Bernie Keliikuli, left, American Red Cross volunteer, Donna Goldsworthy, middle, American Red Cross volunteer, and Debbie Weeks, American Red Cross Director of Disaster Service of Hawaii County; counted the number of people and animals at Pahoa Community Center gym parking lot.

PAHOA, Hawaii island >> If they got any sleep at all, the people chased from their homes Thursday by a surprise burst of Kilauea lava expected to wake this morning to a future they could not control.

If they could even get past a Hawaii County Police and Hawaii National Guard roadblock erected across Leilani Avenue in south Puna, residents who were ordered out of the Leilani Estates and Lanipuna Gardens Subdivisions such as Henry Caleo, 64, did not know if their homes would still be standing.

And even if their homes are all right today, how long will the lava stay away?

The uncertainty and anxiety of it all generated a base response in Caleo.

“I like cry,” he said.

Caleo, his wife Stella — high school sweethearts from the 1972 class of Leilehua High School on Oahu — and their dogs, Thor and Goliath, were preparing to spend the night in their Nissan pickup truck in the parking lot of the Pahoa Regional Community Center, which served as one of two public evacuation centers. The other was set up at the Kea’au Community Center.

The Caleos were among the 63 human evacuees and more than a dozen dogs and a dozen more cats who were bedding down on cots inside the pet-friendly center’s gym or in their personal vehicles outside by midnight, according to the American Red Cross. Three more people checked into the Kea’au Community Center evacuation center.

Among those who could not sleep, there were far too many questions to consider Thursday night, such as how long they all will have to live somewhere else.

“We don’t know anything,” Stella Caleo said. “We don’t know if we’re going to lose our house. We know nothing.”

Rochelle Berryman, 64, summed up the emotions of everyone.

“I’m scared,” she said.

Like several of the restless others in and around the makeshift evacuation center Thursday night, moving to south Puna promised a simpler, much more affordable way of life — even with the promised threats from tsunamis, hurricanes and volcanic eruptions.

There is a frontier romanticism to it all — until the threat from unpredictable Madame Pele became real, once again, on Thursday.

“I’ve been planning this move for years,” Berryman said.

She and her brother, Richard, 70, spent 18 months in Pahoa while planning and building two yurts on an acre of land in Leilani Estates.

They had just moved in on Monday when — four days later — they were suddenly told to leave because of another Kilauea eruption.
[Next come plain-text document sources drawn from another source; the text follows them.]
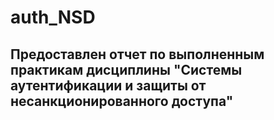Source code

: # auth_NSD
## Предоставлен отчет по выполненным практикам дисциплины "Системы аутентификации и защиты от несанкционированного доступа"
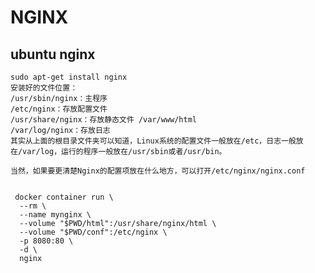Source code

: # NGINX

## ubuntu nginx

    sudo apt-get install nginx
    安装好的文件位置：
    /usr/sbin/nginx：主程序
    /etc/nginx：存放配置文件
    /usr/share/nginx：存放静态文件 /var/www/html
    /var/log/nginx：存放日志
    其实从上面的根目录文件夹可以知道，Linux系统的配置文件一般放在/etc，日志一般放在/var/log，运行的程序一般放在/usr/sbin或者/usr/bin。

    当然，如果要更清楚Nginx的配置项放在什么地方，可以打开/etc/nginx/nginx.conf


     docker container run \
      --rm \
      --name mynginx \
      --volume "$PWD/html":/usr/share/nginx/html \
      --volume "$PWD/conf":/etc/nginx \
      -p 8080:80 \
      -d \
      nginx
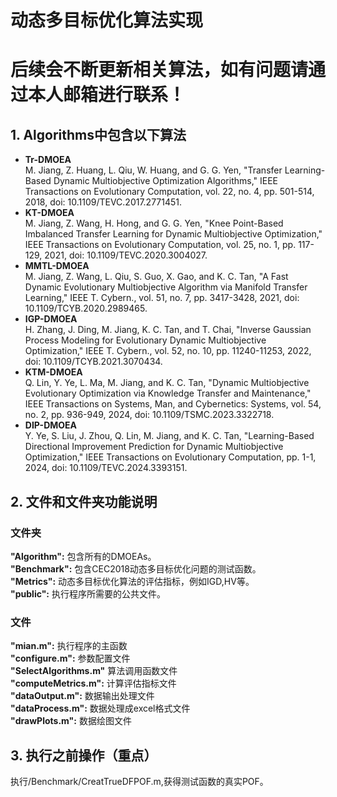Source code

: # 动态多目标优化算法实现 <br>
# 后续会不断更新相关算法，如有问题请通过本人邮箱进行联系！
## 1. Algorithms中包含以下算法
* **Tr-DMOEA** <br>
  M. Jiang, Z. Huang, L. Qiu, W. Huang, and G. G. Yen, "Transfer Learning-Based Dynamic Multiobjective Optimization Algorithms," IEEE Transactions on Evolutionary Computation, vol. 22, no. 4, pp. 501-514, 2018, doi: 10.1109/TEVC.2017.2771451.
* **KT-DMOEA** <br>
  M. Jiang, Z. Wang, H. Hong, and G. G. Yen, "Knee Point-Based Imbalanced Transfer Learning for Dynamic Multiobjective Optimization," IEEE Transactions on Evolutionary Computation, vol. 25, no. 1, pp. 117-129, 2021, doi: 10.1109/TEVC.2020.3004027.
* **MMTL-DMOEA** <br>
  M. Jiang, Z. Wang, L. Qiu, S. Guo, X. Gao, and K. C. Tan, "A Fast Dynamic Evolutionary Multiobjective Algorithm via Manifold Transfer Learning," IEEE T. Cybern., vol. 51, no. 7, pp. 3417-3428, 2021, doi: 10.1109/TCYB.2020.2989465.
* **IGP-DMOEA** <br>
  H. Zhang, J. Ding, M. Jiang, K. C. Tan, and T. Chai, "Inverse Gaussian Process Modeling for Evolutionary Dynamic Multiobjective Optimization," IEEE T. Cybern., vol. 52, no. 10, pp. 11240-11253, 2022, doi: 10.1109/TCYB.2021.3070434.
* **KTM-DMOEA** <br>
  Q. Lin, Y. Ye, L. Ma, M. Jiang, and K. C. Tan, "Dynamic Multiobjective Evolutionary Optimization via Knowledge Transfer and Maintenance," IEEE Transactions on Systems, Man, and Cybernetics: Systems, vol. 54, no. 2, pp. 936-949, 2024, doi: 10.1109/TSMC.2023.3322718.
* **DIP-DMOEA** <br>
  Y. Ye, S. Liu, J. Zhou, Q. Lin, M. Jiang, and K. C. Tan, "Learning-Based Directional Improvement Prediction for Dynamic Multiobjective Optimization," IEEE Transactions on Evolutionary Computation, pp. 1-1, 2024, doi: 10.1109/TEVC.2024.3393151.
## 2. 文件和文件夹功能说明
### 文件夹
 **"Algorithm":** 包含所有的DMOEAs。 <br>
 **"Benchmark":** 包含CEC2018动态多目标优化问题的测试函数。 <br>
 **"Metrics":**  动态多目标优化算法的评估指标，例如IGD,HV等。 <br>
 **"public":** 执行程序所需要的公共文件。 <br>
### 文件
**"mian.m":** 执行程序的主函数 <br>
**"configure.m":** 参数配置文件 <br>
**"SelectAlgorithms.m"** 算法调用函数文件 <br>
**"computeMetrics.m":** 计算评估指标文件 <br>
**"dataOutput.m":** 数据输出处理文件 <br>
**"dataProcess.m":** 数据处理成excel格式文件 <br>
**"drawPlots.m":** 数据绘图文件 <br>
## 3. 执行之前操作（重点）
执行/Benchmark/CreatTrueDFPOF.m,获得测试函数的真实POF。
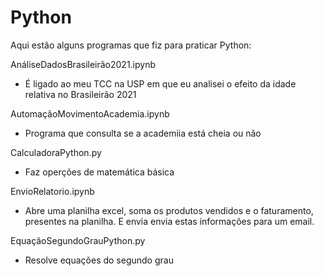 # Python

Aqui estão alguns programas que fiz para praticar Python:

AnáliseDadosBrasileirão2021.ipynb 
  - É ligado ao meu TCC na USP em que eu analisei o efeito da idade relativa no Brasileirão 2021
  
AutomaçãoMovimentoAcademia.ipynb 
  - Programa que consulta se a academiia está cheia ou não
  
CalculadoraPython.py
  - Faz operções de matemática básica
  
EnvioRelatorio.ipynb
  - Abre uma planilha excel, soma os produtos vendidos e o faturamento, presentes na planilha. E envia envia estas informações para um email.
 
EquaçãoSegundoGrauPython.py
  - Resolve equações do segundo grau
The last thing they heard was that a 492-foot-long fissure burst from the ground with lava for about two hours in Leilani Estates.
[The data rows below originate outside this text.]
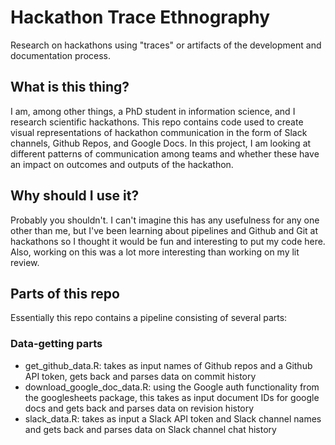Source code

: # Hackathon Trace Ethnography

Research on hackathons using "traces" or artifacts of the development and documentation process.  

## What is this thing?
I am, among other things, a PhD student in information science, and I research scientific hackathons.  This repo contains code used to create visual representations of hackathon communication in the form of Slack channels, Github Repos, and Google Docs.  In this project, I am looking at different patterns of communication among teams and whether these have an impact on outcomes and outputs of the hackathon.

## Why should I use it?
Probably you shouldn't.  I can't imagine this has any usefulness for any one other than me, but I've been learning about pipelines and Github and Git at hackathons so I thought it would be fun and interesting to put my code here.  Also, working on this was a lot more interesting than working on my lit review.

## Parts of this repo
Essentially this repo contains a pipeline consisting of several parts:

### Data-getting parts
* get_github_data.R: takes as input names of Github repos and a Github API token, gets back and parses data on commit history
* download_google_doc_data.R: using the Google auth functionality from the googlesheets package, this takes as input document IDs for google docs and gets back and parses data on revision history
* slack_data.R: takes as input a Slack API token and Slack channel names and gets back and parses data on Slack channel chat history


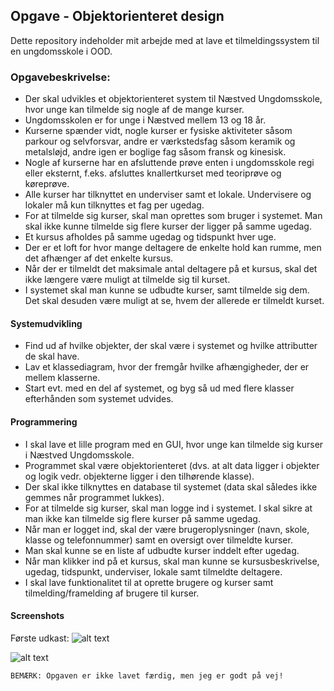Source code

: ## Opgave - Objektorienteret design

Dette repository indeholder mit arbejde med at lave et tilmeldingssystem til en ungdomsskole i OOD.

### Opgavebeskrivelse:
* Der skal udvikles et objektorienteret system til Næstved Ungdomsskole, hvor unge kan tilmelde sig nogle af de mange kurser.
* Ungdomsskolen er for unge i Næstved mellem 13 og 18 år.
* Kurserne spænder vidt, nogle kurser er fysiske aktiviteter såsom parkour og selvforsvar, andre er værkstedsfag såsom keramik og metalsløjd, andre igen er boglige fag såsom fransk og kinesisk.
* Nogle af kurserne har en afsluttende prøve enten i ungdomsskole regi eller eksternt, f.eks. afsluttes knallertkurset med teoriprøve og køreprøve.
* Alle kurser har tilknyttet en underviser samt et lokale. Undervisere og lokaler må kun tilknyttes et fag per ugedag.
* For at tilmelde sig kurser, skal man oprettes som bruger i systemet. Man skal ikke kunne tilmelde sig flere kurser der ligger på samme ugedag.
* Et kursus afholdes på samme ugedag og tidspunkt hver uge.
* Der er et loft for hvor mange deltagere de enkelte hold kan rumme, men det afhænger af det enkelte kursus.
* Når der er tilmeldt det maksimale antal deltagere på et kursus, skal det ikke længere være muligt at tilmelde sig til kurset. 
* I systemet skal man kunne se udbudte kurser, samt tilmelde sig dem. Det skal desuden være muligt at se, hvem der allerede er tilmeldt kurset.


#### Systemudvikling
* Find ud af hvilke objekter, der skal være i systemet og hvilke attributter de skal have.
* Lav et klassediagram, hvor der fremgår hvilke afhængigheder, der er mellem klasserne.
* Start evt. med en del af systemet, og byg så ud med flere klasser efterhånden som systemet udvides.

#### Programmering
* I skal lave et lille program med en GUI, hvor unge kan tilmelde sig kurser i Næstved Ungdomsskole.
* Programmet skal være objektorienteret (dvs. at alt data ligger i objekter og logik vedr. objekterne ligger i den tilhørende klasse).
* Der skal ikke tilknyttes en database til systemet (data skal således ikke gemmes når programmet lukkes). 
* For at tilmelde sig kurser, skal man logge ind i systemet. I skal sikre at man ikke kan tilmelde sig flere kurser på samme ugedag.
* Når man er logget ind, skal der være brugeroplysninger (navn, skole, klasse og telefonnummer) samt en oversigt over tilmeldte kurser.
* Man skal kunne se en liste af udbudte kurser inddelt efter ugedag. 
* Når man klikker ind på et kursus, skal man kunne se kursusbeskrivelse, ugedag, tidspunkt, underviser, lokale samt tilmeldte deltagere.
* I skal lave funktionalitet til at oprette brugere og kurser samt tilmelding/framelding af brugere til kurser.

#### Screenshots

Første udkast:
![alt text](https://i.imgur.com/jQOdjWj.png "Udkast 1")

![alt text](https://i.imgur.com/kJrz2vj.png "Udviklet af dani832m")

    BEMÆRK: Opgaven er ikke lavet færdig, men jeg er godt på vej!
The eruption took place about six blocks from the Berryman siblings’ dream homes.

“That was no fun at all,” Richard said.

David Moore proudly showed off smartphone videos of his two-story, four-bedroom, three-bath house that sits on two acres of oceanview land in Leilani Estates.
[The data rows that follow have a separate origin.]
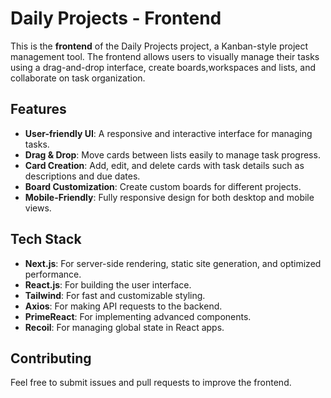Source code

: # Daily Projects - Frontend

This is the **frontend** of the Daily Projects project, a Kanban-style project management tool. The frontend allows users to visually manage their tasks using a drag-and-drop interface, create boards,workspaces and lists, and collaborate on task organization.

## Features

- **User-friendly UI**: A responsive and interactive interface for managing tasks.
- **Drag & Drop**: Move cards between lists easily to manage task progress.
- **Card Creation**: Add, edit, and delete cards with task details such as descriptions and due dates.
- **Board Customization**: Create custom boards for different projects.
- **Mobile-Friendly**: Fully responsive design for both desktop and mobile views.

## Tech Stack

- **Next.js**: For server-side rendering, static site generation, and optimized performance.
- **React.js**: For building the user interface.
- **Tailwind**: For fast and customizable styling.
- **Axios**: For making API requests to the backend.
- **PrimeReact**: For implementing advanced components.
- **Recoil**: For managing global state in React apps.

## Contributing

Feel free to submit issues and pull requests to improve the frontend.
Moore and his wife, Christina, were originally closing on a five-acre parcel in nearby Kapoho when the 2014 Kilauea lava flow meant “we couldn’t get insurance anymore,” David Moore said.

They now pay $3,000 annually for volcano insurance on their Leilani Estates house, Moore said, but there are caveats.

Their Lloyd’s of London plan covers them if lava sets their house on fire, he said. But it does not reimburse them if the house is first knocked from its foundation.

“Earth movement is not covered,” Moore said.

For Henry and Stella Caleo, moving from Oahu to Puna 10 years ago meant being able to retire in relative financial comfort.

They sold a simple, plantation-style house that was built in 1964 in Waialua for $750,000. Then they bought their four-bedroom, two-bath house on one acre of land along Leilani Avenue for $180,000.

As he sat on the tailgate of his pickup next to Thor and Goliath, Henry Caleo managed a smile as he thought about his home behind the military and police blockade.

“I got a nice house,” he said.

Sure, the Caleos have to spend more than $3,200 every year for volcano insurance.

“But that’s the reason it was so affordable,” Caleo said. “I’ve lived a good life here.”

But then “the bad part” — as Caleo calls it — has come.

“It hurts — a lot,” he said. “I don’t want to start all over again.”